DESCRIPTION OF THE TASK.
Take the lines below between the one holding "# TOP 36 - 40" and the one holding "## 37. wyrde/wyrde-comfyui-workflows", inclusive, and copy them exactly. Add nothing.

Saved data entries
━━━━
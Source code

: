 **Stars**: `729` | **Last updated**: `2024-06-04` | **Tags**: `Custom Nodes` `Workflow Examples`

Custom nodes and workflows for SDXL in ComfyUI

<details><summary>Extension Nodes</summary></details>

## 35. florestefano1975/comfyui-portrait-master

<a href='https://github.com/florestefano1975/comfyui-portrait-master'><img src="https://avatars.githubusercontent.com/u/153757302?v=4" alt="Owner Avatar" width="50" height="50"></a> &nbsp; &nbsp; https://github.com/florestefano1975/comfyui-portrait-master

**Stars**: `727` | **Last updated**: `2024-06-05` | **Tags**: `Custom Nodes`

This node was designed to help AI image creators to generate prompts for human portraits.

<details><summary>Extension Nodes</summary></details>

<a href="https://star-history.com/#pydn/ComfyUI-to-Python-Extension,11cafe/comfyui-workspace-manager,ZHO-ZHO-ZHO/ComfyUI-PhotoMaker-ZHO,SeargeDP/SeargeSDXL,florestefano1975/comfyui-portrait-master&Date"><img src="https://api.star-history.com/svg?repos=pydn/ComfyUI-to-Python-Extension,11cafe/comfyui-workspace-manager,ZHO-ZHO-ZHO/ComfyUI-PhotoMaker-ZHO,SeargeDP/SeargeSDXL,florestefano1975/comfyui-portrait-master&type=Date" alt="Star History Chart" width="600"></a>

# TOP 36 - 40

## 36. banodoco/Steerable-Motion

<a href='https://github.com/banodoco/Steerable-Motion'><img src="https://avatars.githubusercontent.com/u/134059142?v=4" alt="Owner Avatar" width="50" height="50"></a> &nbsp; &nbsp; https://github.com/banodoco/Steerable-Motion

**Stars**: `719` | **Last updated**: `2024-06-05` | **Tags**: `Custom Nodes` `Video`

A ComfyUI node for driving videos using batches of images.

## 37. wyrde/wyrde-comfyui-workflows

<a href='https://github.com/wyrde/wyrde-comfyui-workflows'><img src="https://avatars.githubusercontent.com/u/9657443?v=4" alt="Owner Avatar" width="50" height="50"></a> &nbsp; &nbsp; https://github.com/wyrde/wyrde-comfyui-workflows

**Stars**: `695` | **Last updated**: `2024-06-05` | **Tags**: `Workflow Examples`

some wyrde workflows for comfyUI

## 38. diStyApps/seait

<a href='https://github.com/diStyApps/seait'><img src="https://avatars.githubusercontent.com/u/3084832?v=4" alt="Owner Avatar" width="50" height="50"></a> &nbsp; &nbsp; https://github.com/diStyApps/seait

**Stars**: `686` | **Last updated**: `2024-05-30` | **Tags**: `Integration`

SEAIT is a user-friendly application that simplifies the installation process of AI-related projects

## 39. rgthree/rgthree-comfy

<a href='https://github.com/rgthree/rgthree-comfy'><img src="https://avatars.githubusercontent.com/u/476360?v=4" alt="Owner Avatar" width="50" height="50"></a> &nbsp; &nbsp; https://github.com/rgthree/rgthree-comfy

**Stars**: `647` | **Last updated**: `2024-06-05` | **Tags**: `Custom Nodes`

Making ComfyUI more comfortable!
━━━━
ANSWER BOX.
# TOP 36 - 40

## 36. banodoco/Steerable-Motion

<a href='https://github.com/banodoco/Steerable-Motion'><img src="https://avatars.githubusercontent.com/u/134059142?v=4" alt="Owner Avatar" width="50" height="50"></a> &nbsp; &nbsp; https://github.com/banodoco/Steerable-Motion

**Stars**: `719` | **Last updated**: `2024-06-05` | **Tags**: `Custom Nodes` `Video`

A ComfyUI node for driving videos using batches of images.

## 37. wyrde/wyrde-comfyui-workflows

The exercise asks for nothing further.